- [Task directions]:
Your answer must be the exact lines below, starting with the line with "Benedikt<br>Coat of arms of" and going on through the line with "Run your executable", both included, with no pictures.

- [Stored data entries]:
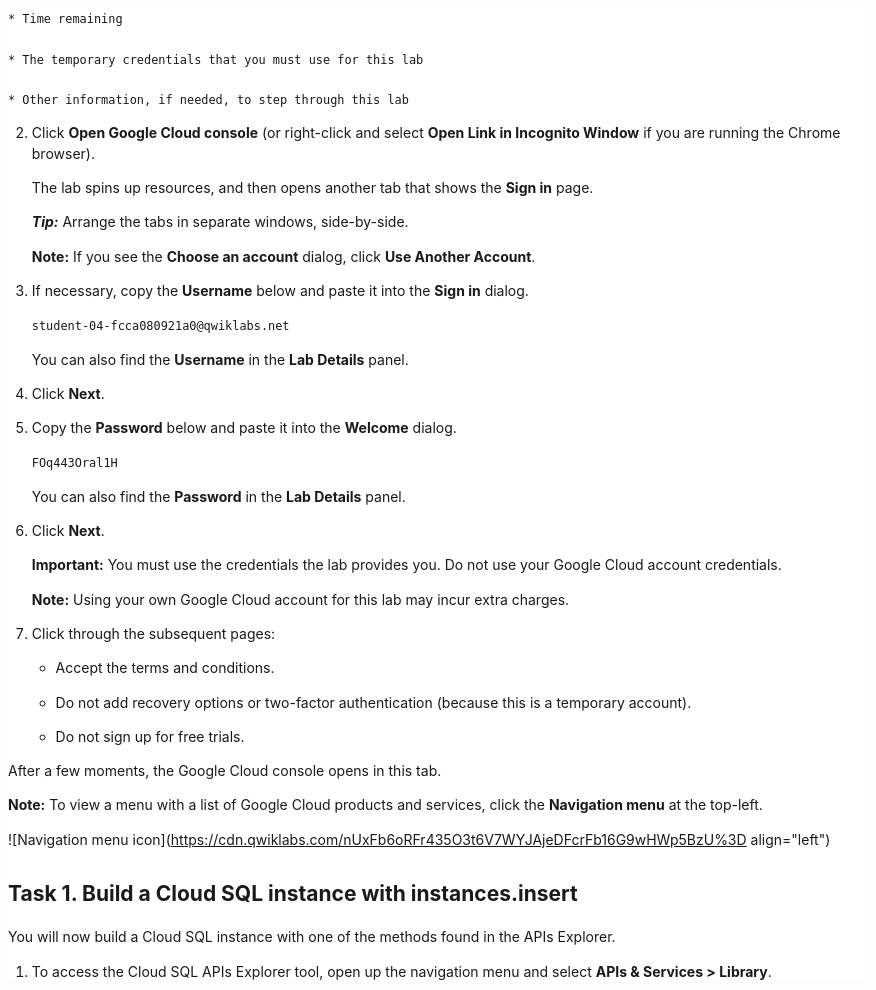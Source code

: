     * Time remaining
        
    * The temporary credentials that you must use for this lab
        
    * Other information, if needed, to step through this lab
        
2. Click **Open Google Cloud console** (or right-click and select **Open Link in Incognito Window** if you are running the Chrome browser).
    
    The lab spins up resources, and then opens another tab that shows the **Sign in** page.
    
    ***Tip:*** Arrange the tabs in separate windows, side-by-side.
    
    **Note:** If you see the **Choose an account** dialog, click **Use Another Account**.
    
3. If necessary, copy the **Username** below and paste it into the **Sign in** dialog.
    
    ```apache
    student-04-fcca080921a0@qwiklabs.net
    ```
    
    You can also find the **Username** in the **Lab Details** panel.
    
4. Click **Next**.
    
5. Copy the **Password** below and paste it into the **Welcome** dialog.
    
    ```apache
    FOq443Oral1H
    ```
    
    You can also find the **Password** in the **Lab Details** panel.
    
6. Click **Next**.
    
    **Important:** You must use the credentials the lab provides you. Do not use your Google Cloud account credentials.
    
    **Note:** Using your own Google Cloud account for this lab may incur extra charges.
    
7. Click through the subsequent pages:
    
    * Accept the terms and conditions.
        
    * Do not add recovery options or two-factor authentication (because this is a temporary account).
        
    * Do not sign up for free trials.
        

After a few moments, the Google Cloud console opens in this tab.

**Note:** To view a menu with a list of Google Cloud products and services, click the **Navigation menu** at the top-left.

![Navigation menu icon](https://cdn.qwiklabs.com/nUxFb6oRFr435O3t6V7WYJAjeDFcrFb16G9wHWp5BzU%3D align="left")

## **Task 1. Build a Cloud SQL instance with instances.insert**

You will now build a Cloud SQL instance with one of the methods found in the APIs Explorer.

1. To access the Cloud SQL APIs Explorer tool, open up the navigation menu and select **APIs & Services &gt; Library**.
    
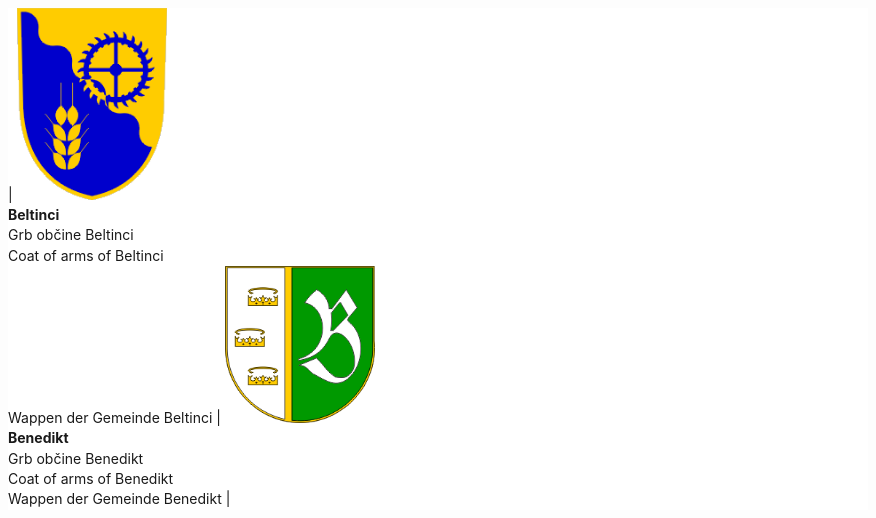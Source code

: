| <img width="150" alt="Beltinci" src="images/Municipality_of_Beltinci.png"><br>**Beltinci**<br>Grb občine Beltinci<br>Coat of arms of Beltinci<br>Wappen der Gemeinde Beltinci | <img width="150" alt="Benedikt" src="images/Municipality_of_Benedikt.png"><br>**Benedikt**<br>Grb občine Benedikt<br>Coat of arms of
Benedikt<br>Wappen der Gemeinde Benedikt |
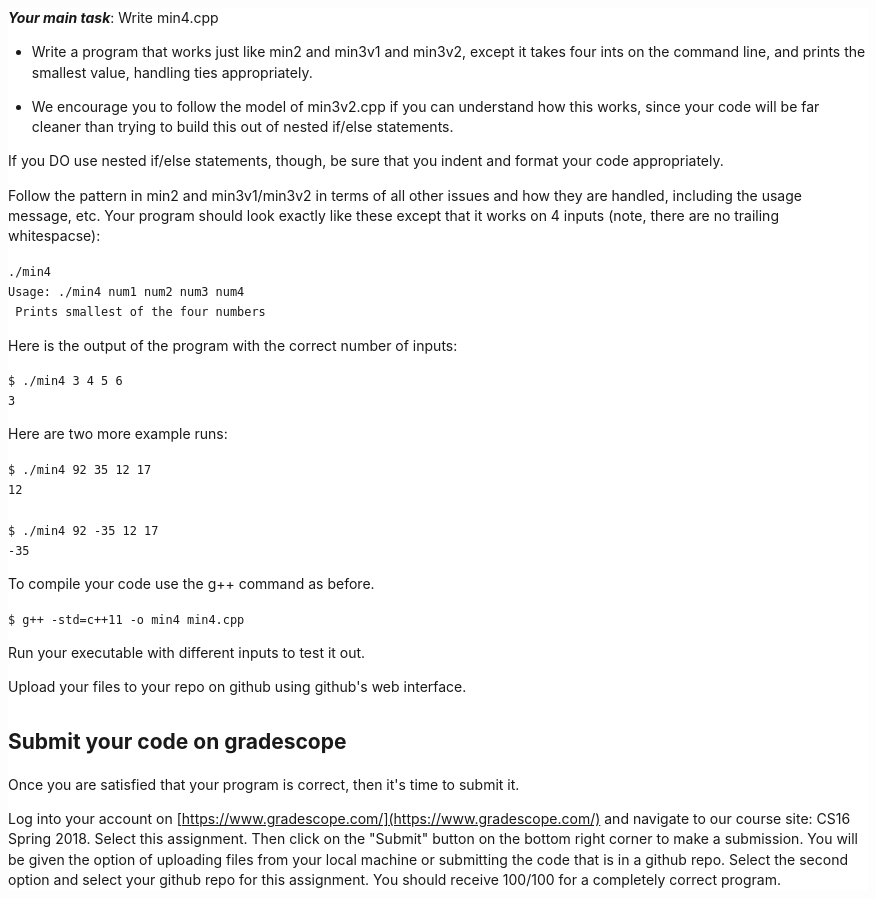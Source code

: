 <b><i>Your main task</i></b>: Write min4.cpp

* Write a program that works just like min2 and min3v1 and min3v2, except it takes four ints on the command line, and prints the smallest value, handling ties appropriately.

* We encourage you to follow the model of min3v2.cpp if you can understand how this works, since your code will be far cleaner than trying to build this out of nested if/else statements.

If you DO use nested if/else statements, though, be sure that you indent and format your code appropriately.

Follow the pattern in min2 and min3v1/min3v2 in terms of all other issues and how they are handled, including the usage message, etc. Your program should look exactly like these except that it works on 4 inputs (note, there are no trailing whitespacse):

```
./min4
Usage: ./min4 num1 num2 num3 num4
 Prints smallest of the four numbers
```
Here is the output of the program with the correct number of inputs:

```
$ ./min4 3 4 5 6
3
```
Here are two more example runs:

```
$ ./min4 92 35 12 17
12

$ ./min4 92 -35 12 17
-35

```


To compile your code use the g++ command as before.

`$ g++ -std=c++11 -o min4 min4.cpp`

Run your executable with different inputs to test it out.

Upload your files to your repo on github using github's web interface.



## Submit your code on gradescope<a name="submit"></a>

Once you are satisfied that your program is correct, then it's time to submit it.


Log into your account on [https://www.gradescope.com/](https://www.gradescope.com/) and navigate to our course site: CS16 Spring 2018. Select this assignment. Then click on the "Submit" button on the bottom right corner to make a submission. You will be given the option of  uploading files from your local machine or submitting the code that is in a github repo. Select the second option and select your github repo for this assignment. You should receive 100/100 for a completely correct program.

- [Result of the task]:
:| <img width="150" alt="Beltinci" src="images/Municipality_of_Beltinci.png"><br>**Beltinci**<br>Grb občine Beltinci<br>Coat of arms of Beltinci<br>Wappen der Gemeinde Beltinci | <img width="150" alt="Benedikt" src="images/Municipality_of_Benedikt.png"><br>**Benedikt**<br>Grb občine Benedikt<br>Coat of arms of
Benedikt<br>Wappen der Gemeinde Benedikt |
Source code

: <b><i>Your main task</i></b>: Write min4.cpp

* Write a program that works just like min2 and min3v1 and min3v2, except it takes four ints on the command line, and prints the smallest value, handling ties appropriately.

* We encourage you to follow the model of min3v2.cpp if you can understand how this works, since your code will be far cleaner than trying to build this out of nested if/else statements.

If you DO use nested if/else statements, though, be sure that you indent and format your code appropriately.

Follow the pattern in min2 and min3v1/min3v2 in terms of all other issues and how they are handled, including the usage message, etc. Your program should look exactly like these except that it works on 4 inputs (note, there are no trailing whitespacse):

```
./min4
Usage: ./min4 num1 num2 num3 num4
 Prints smallest of the four numbers
```
Here is the output of the program with the correct number of inputs:

```
$ ./min4 3 4 5 6
3
```
Here are two more example runs:

```
$ ./min4 92 35 12 17
12

$ ./min4 92 -35 12 17
-35

```


To compile your code use the g++ command as before.

`$ g++ -std=c++11 -o min4 min4.cpp`

Run your executable with different inputs to test it out.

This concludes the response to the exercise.